Job Ben Salomon, Marabout NÉgrier Et Esclave Affranchi (3/6)

Mais vers la fin du X VIIe siècle, la Hollande était en proie à des difficultés politiques intérieures qui donnèrent aux Français et aux Anglais l’occasion d’acquérir graduellement des positions dans le commerce sénégambien et de raffermir ces derniers au détriment de leur rivale.

Au début du XVIIe siècle, le Portugal ne gardait plus que quelques maigres comptoirs dispersés à l’embouchure des « Rivières du Sud ». Les marchands portugais qui étaient établis sur ces comptoirs avaient renoncé à toute expansion commerciale en raison de l’impossibilité pour la métropole en déclin de les soutenir militairement sur le terrain et diplomatiquement en Europe. Au contraire des Portugais, les Français disposaient d’un réseau commercial assez solide dans la région. Dès 1664, ils avaient fondé une compagnie dénommée la « Compagnie du Sénégal » dont le but était d’exercer le monopole du commerce entre le cap Blanc et la rivière de Sierra Leone. La compagnie devait fournir aux îles françaises d’Amérique «2 000 nègres par an pendant huit années et […] à sa Majesté tel nombre qu’il lui plairoit ordonner par le service de ses galères »16. En contrepartie, elle était exemptée de la moitié des droits d’entrée des marchandises qu’elle importerait d’Afrique et d’Amérique. À partir du fort de l’île Saint-Louis (Sénégal), son siège où résidait le gouverneur de la concession, la compagnie rayonnait sur une dizaine de comptoirs dont les plus importants étaient : Arguin et Portendicke sur la côte mauritanienne : l’île de Gorée et Joal sur la « Petite Côte », Albréda sur la Gambie et, vis-à-vis du fort anglais de James Island, les îles Bissagos, enfin le fort Saint-Joseph dans le royaume de Galam (Gajaaga) sur Haut Fleuve (Sénégal).

Toutefois, jusque dans le premier quart du XVIIIe siècle, le monopole français était plus théorique que réel 17.

La Compagnie du Sénégal était en butte à la concurrence des « interlopes », c’est-à-dire des navires de contrebande hollandais, notamment sur la côte mauritanienne. Les incursions des interlopes dans les possessions que s’étaient arrogées les Français furent à l’origine de conflits répétés entre les forces navales des deux pays au large de la côte sénégambienne.

Par le traité dit de la Haye, conclu le 13 janvier 1727, la Hollande renonçait définitivement à toute prétention sur le commerce de la région. La France devenait la première puissance maritime en Sénégambie.

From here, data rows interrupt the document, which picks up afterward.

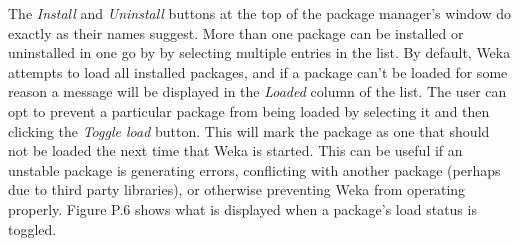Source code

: The \textit{Install} and \textit{Uninstall} buttons at the top of the
package manager's window do exactly as their names suggest. More than
one package can be installed or uninstalled in one go by by selecting
multiple entries in the list. By default, Weka attempts to load all
installed packages, and if a package can't be loaded for some reason a
message will be displayed in the \textit{Loaded} column of the
list. The user can opt to prevent a particular package from being
loaded by selecting it and then clicking the \textit{Toggle load}
button. This will mark the package as one that should not be loaded
the next time that Weka is started. This can be useful if an unstable
package is generating errors, conflicting with another package
(perhaps due to third party libraries), or otherwise preventing Weka
from operating properly. Figure P.6 shows what is displayed when a
package's load status is toggled.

Mais les Anglais étaient résolus à s’opposer par tous les moyens à l’hégémonie française. À l’instar de leurs rivaux, ils avaient confié le commerce exclusif de leurs possessions sénégambiennes à la Royal africain Company[18].

Cette compagnie exerçait un contrôle très sévère sur la Gambie depuis l’embouchure jusqu’aux chutes de Barakunda, point terminus de la navigation. De plus, elle possédait plusieurs points de traite sur les affluents de ce fleuve et menaçait gravement les positions de la Compagnie du Sénégal sur les rivières du Sin et du Salum, ainsi que sur la « petite côte » aux environs de Joal et Portudal. Sur la côte mauritanienne également, les « interlopes » Anglais opéraient à proximité des comptoirs français. La pression anglaise était devenue si forte sur les Français que ces derniers durent évacuer l’archipel des « Bissagos » (Bissau) et négocier l’abandon du comptoir d’Albréda au profit de leurs rivaux (1728). Même sur le Haut

Fleuve Sénégal (Etats du Galam : Bundu et Xasso – khasso) où la Compagnie du Sénégal était la seule à posséder des établissements fortifiés, les Anglais avaient inauguré au XVIIe siècle une politique de pénétration dont nous avons vu les prolongements avec les activités de Yuba Suleyman Jallo. Dès 1689, une mission anglaise conduite par Cornelius Hodges était parvenue au Bundu et au Galam19. Cette mission, comme celles qui lui succédèrent, visait à briser le monopole exercé par les Français et à assurer la jonction entre les comptoirs de la Gambie et les marchés des Etats du Niger dont le Haut Fleuve constituait la plaque tournante.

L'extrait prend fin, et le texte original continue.